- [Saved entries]

# # #

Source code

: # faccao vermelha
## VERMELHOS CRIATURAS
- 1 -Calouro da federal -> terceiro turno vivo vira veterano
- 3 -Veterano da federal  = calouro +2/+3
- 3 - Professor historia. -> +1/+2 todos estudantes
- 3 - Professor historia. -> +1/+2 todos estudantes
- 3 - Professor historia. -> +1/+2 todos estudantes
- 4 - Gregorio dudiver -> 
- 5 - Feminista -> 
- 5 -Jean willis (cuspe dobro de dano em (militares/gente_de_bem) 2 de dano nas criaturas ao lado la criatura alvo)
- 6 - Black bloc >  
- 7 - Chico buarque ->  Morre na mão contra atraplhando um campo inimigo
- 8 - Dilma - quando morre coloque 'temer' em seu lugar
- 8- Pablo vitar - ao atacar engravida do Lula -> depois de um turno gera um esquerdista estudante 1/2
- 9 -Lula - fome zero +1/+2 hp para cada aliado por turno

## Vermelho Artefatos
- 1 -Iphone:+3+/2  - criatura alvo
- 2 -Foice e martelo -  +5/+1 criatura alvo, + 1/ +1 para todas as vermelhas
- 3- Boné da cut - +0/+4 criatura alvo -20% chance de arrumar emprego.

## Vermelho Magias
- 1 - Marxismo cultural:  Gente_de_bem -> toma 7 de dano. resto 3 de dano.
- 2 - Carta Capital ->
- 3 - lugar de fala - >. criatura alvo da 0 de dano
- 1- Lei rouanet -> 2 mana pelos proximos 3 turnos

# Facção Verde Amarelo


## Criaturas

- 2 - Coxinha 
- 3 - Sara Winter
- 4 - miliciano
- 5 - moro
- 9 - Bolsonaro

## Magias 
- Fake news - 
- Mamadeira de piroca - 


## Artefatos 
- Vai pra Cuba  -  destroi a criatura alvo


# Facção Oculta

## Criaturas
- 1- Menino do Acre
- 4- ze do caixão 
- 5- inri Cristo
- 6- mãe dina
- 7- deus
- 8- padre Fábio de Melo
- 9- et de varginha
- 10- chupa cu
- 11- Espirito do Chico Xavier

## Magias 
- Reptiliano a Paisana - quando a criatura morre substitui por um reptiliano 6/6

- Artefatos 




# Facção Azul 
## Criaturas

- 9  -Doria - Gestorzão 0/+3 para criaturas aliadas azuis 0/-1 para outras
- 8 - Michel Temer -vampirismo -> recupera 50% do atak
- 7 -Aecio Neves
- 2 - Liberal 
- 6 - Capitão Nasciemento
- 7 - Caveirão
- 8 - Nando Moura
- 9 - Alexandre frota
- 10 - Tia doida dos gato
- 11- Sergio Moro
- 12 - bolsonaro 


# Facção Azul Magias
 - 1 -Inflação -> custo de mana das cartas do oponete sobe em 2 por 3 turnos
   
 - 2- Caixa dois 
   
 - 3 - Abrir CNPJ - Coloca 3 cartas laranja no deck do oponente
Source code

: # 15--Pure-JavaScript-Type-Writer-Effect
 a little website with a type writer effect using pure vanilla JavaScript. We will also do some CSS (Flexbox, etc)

# # #

- [Assignment]
Reproduce every line of the records containing the string "JavaScript".

- [Exercise solution]
: # 15--Pure-JavaScript-Type-Writer-Effect
 a little website with a type writer effect using pure vanilla JavaScript. We will also do some CSS (Flexbox, etc)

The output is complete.